Saved data entries:

==================================================

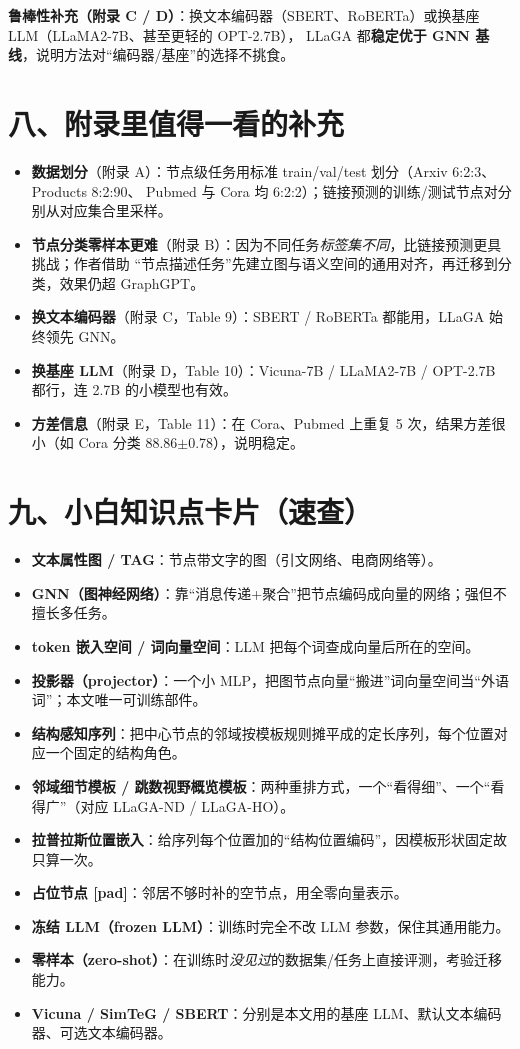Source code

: \documentclass[11pt,UTF8,fontset=fandol]{ctexart}
\begin{document}
\textbf{鲁棒性补充（附录 C / D）}：换文本编码器（SBERT、RoBERTa）或换基座 LLM（LLaMA2-7B、甚至更轻的 OPT-2.7B），
LLaGA 都\textbf{稳定优于 GNN 基线}，说明方法对“编码器/基座”的选择不挑食。

\section{八、附录里值得一看的补充}
\begin{itemize}[leftmargin=2em]
  \item \textbf{数据划分}（附录 A）：节点级任务用标准 train/val/test 划分（Arxiv 6:2:3、Products 8:2:90、
        Pubmed 与 Cora 均 6:2:2）；链接预测的训练/测试节点对分别从对应集合里采样。
  \item \textbf{节点分类零样本更难}（附录 B）：因为不同任务\emph{标签集不同}，比链接预测更具挑战；作者借助
        “节点描述任务”先建立图与语义空间的通用对齐，再迁移到分类，效果仍超 GraphGPT。
  \item \textbf{换文本编码器}（附录 C，Table 9）：SBERT / RoBERTa 都能用，LLaGA 始终领先 GNN。
  \item \textbf{换基座 LLM}（附录 D，Table 10）：Vicuna-7B / LLaMA2-7B / OPT-2.7B 都行，连 2.7B 的小模型也有效。
  \item \textbf{方差信息}（附录 E，Table 11）：在 Cora、Pubmed 上重复 5 次，结果方差很小（如 Cora 分类 88.86$\pm$0.78），说明稳定。
\end{itemize}

\section{九、小白知识点卡片（速查）}
\begin{itemize}[leftmargin=2em]
  \item \textbf{文本属性图 / TAG}：节点带文字的图（引文网络、电商网络等）。
  \item \textbf{GNN（图神经网络）}：靠“消息传递+聚合”把节点编码成向量的网络；强但不擅长多任务。
  \item \textbf{token 嵌入空间 / 词向量空间}：LLM 把每个词查成向量后所在的空间。
  \item \textbf{投影器（projector）}：一个小 MLP，把图节点向量“搬进”词向量空间当“外语词”；本文唯一可训练部件。
  \item \textbf{结构感知序列}：把中心节点的邻域按模板规则摊平成的定长序列，每个位置对应一个固定的结构角色。
  \item \textbf{邻域细节模板 / 跳数视野概览模板}：两种重排方式，一个“看得细”、一个“看得广”（对应 LLaGA-ND / LLaGA-HO）。
  \item \textbf{拉普拉斯位置嵌入}：给序列每个位置加的“结构位置编码”，因模板形状固定故只算一次。
  \item \textbf{占位节点 [pad]}：邻居不够时补的空节点，用全零向量表示。
  \item \textbf{冻结 LLM（frozen LLM）}：训练时完全不改 LLM 参数，保住其通用能力。
  \item \textbf{零样本（zero-shot）}：在训练时\emph{没见过}的数据集/任务上直接评测，考验迁移能力。
  \item \textbf{Vicuna / SimTeG / SBERT}：分别是本文用的基座 LLM、默认文本编码器、可选文本编码器。
\end{itemize}
\end{document}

==================================================

Copy every entry exactly, leaving out the pictures.

Source code

: \documentclass[11pt,UTF8,fontset=fandol]{ctexart}
\begin{document}
\textbf{鲁棒性补充（附录 C / D）}：换文本编码器（SBERT、RoBERTa）或换基座 LLM（LLaMA2-7B、甚至更轻的 OPT-2.7B），
LLaGA 都\textbf{稳定优于 GNN 基线}，说明方法对“编码器/基座”的选择不挑食。

\section{八、附录里值得一看的补充}
\begin{itemize}[leftmargin=2em]
  \item \textbf{数据划分}（附录 A）：节点级任务用标准 train/val/test 划分（Arxiv 6:2:3、Products 8:2:90、
        Pubmed 与 Cora 均 6:2:2）；链接预测的训练/测试节点对分别从对应集合里采样。
  \item \textbf{节点分类零样本更难}（附录 B）：因为不同任务\emph{标签集不同}，比链接预测更具挑战；作者借助
        “节点描述任务”先建立图与语义空间的通用对齐，再迁移到分类，效果仍超 GraphGPT。
  \item \textbf{换文本编码器}（附录 C，Table 9）：SBERT / RoBERTa 都能用，LLaGA 始终领先 GNN。
  \item \textbf{换基座 LLM}（附录 D，Table 10）：Vicuna-7B / LLaMA2-7B / OPT-2.7B 都行，连 2.7B 的小模型也有效。
  \item \textbf{方差信息}（附录 E，Table 11）：在 Cora、Pubmed 上重复 5 次，结果方差很小（如 Cora 分类 88.86$\pm$0.78），说明稳定。
\end{itemize}

\section{九、小白知识点卡片（速查）}
\begin{itemize}[leftmargin=2em]
  \item \textbf{文本属性图 / TAG}：节点带文字的图（引文网络、电商网络等）。
  \item \textbf{GNN（图神经网络）}：靠“消息传递+聚合”把节点编码成向量的网络；强但不擅长多任务。
  \item \textbf{token 嵌入空间 / 词向量空间}：LLM 把每个词查成向量后所在的空间。
  \item \textbf{投影器（projector）}：一个小 MLP，把图节点向量“搬进”词向量空间当“外语词”；本文唯一可训练部件。
  \item \textbf{结构感知序列}：把中心节点的邻域按模板规则摊平成的定长序列，每个位置对应一个固定的结构角色。
  \item \textbf{邻域细节模板 / 跳数视野概览模板}：两种重排方式，一个“看得细”、一个“看得广”（对应 LLaGA-ND / LLaGA-HO）。
  \item \textbf{拉普拉斯位置嵌入}：给序列每个位置加的“结构位置编码”，因模板形状固定故只算一次。
  \item \textbf{占位节点 [pad]}：邻居不够时补的空节点，用全零向量表示。
  \item \textbf{冻结 LLM（frozen LLM）}：训练时完全不改 LLM 参数，保住其通用能力。
  \item \textbf{零样本（zero-shot）}：在训练时\emph{没见过}的数据集/任务上直接评测，考验迁移能力。
  \item \textbf{Vicuna / SimTeG / SBERT}：分别是本文用的基座 LLM、默认文本编码器、可选文本编码器。
\end{itemize}
\end{document}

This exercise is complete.